A place to night in Review
Original work by Frank Meintjies
Review by Moira Lovell (Stanzas No. 34 June/July 2025)
In A place to night in, Frank Meintjies examines his identity, his context and the trajectory of his life, challenging his readers “to perambulate along / the etched and sometimes recessed lines to / a kind of burning centre…” (‘Maze…’)
Describing his birthplace in ‘Riet- vlei’, Meintjies employs a characteristic device evident in many of the poems—a series of words and phrases, variously spaced, which cumulatively conjure the spirit of place. And into the centre of the poem, he inserts a memorable childhood moment:
my HB pencil falls into the long dropa poor start for a would-be wordsmith
He provides further autobiographical details in ‘Tree of Life’ (“My names are Frank and Andrew / i’m eight siblings wide”); and in ‘That place along the Otto’s Bluff Road’, in which he recollects, with considerable humour, a domestic scene around “our Formica kitchen table” where textbooks abound, one of which “tells in fine detail / how many legs a grasshopper has”. Meanwhile, an older brother, just bailed out of prison, “smears peanut butter on bread”.

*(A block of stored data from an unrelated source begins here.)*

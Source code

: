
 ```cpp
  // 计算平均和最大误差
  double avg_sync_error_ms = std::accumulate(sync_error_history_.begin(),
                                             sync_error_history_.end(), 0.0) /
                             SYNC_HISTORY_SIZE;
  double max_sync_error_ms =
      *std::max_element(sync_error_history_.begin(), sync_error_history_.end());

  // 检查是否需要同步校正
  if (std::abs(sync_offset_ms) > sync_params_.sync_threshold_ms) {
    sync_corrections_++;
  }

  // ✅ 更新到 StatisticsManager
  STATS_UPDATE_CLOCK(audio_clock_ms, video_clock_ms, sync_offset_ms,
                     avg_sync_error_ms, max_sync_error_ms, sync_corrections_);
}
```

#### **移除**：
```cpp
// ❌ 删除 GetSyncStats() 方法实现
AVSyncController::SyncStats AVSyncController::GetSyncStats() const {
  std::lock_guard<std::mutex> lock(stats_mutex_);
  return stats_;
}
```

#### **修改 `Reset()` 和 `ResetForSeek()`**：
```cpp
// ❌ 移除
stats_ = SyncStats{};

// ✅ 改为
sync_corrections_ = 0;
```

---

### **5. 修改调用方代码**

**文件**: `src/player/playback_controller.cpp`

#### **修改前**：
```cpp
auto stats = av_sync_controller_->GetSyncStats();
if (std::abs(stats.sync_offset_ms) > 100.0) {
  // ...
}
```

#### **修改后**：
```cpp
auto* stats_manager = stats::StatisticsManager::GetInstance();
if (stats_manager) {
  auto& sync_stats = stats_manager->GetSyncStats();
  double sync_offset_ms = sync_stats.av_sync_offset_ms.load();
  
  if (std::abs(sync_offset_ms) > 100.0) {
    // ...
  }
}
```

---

In ‘Bits of salt’, he announces “i am khoi”, visits relations and elders, shows respect for the ancestral spirits, and thinks of the Khoi chief and political activist, David Stuurman (1773–1830), “the lion of Gamtoos”. At the end of the poem, he is at peace, though he knows “unsettled feelings” will inevitably resurface; awareness of his ancestry produces both “calm & turmoil”. In further analysing self, in ‘The bits that constitute me’, Meintjies identifies places, people and experiences that have shaped him, and refers to two wounds—“the cut above my eye”, and “my ankle where the go-cart axle punctured me”—wounds that he revisits in ‘Two marks’, where the scars take on symbolic significance.
In the context of a troubled South Africa, Meintjies writes of the omnipresence of poverty, accompanied by the “primed grenade” of “resentment” (‘Slant’); of atrocities associated with apartheid (‘Athlone’); of buildings, once synonymous with sinister activities, now converted into museums, where “the walls confess / again and again” (‘In the castle’); of activism, commitment and faith (‘Tree of Life’).
Highlighting the disparity between the comfortable and those whose “dwellings perched on the mountainside” (‘Poppedorp’), and acknowledging the urgency for housing projects (‘Grey Street’), Meintjies addresses the issue of personal living space and the way in which it defines us.
He depicts, in ‘In the city’, an elderly homeless man who is “tugging a trolley laden / with scrap iron”, as he heads for “his place / in the city’s cracks & grooves”.
In ‘Space’, he writes of a house that is too small, cramped on its property, unable to accommodate guests. While his reality, in ‘Home’, is still “toy-small building blocks”, he considers the ideal of a place built of “hardy bricks”, capable of welcoming “a knot of people”; a place not only “to night in”, but where one is anchored and memories may be made. Eventually, when he upgrades his accommodation, he is aware of the need for redefinition, feeling “somewhat unbelonging” as “my new spaces / consider me” (‘New spaces, folds and snarls’).
Clearly, Meintjies felt driven to write from a young age. He calls his pen “a prayer crawling across the page” (‘Tree of Life’); sees writing as a means of remembering, “because death is lodged / in the body of time” (‘Purple flower’); and recollects various of his jobs that involved “me the letters the words and / the times they wrote” (‘The printer’s ink’).
Vibrant as it may seem, life is accompanied by the “death doula” (‘Beside you’), and while a bridal car may be moving along one street, a hearse may occupy another (‘Wentworth’). On a personal level, Meintjies writes of the passing of his brother, Stanley, repurposing the words of the Lord’s Prayer, which he works into the poem (‘Untitled I’). Elsewhere, Meintjies suggests that death is, “that welcome gloom” (‘The dark’).
Largely autobiographical in content and economical in structure, the poems attest to a writer who is sensitive, observant and acutely attuned to the spirit of place.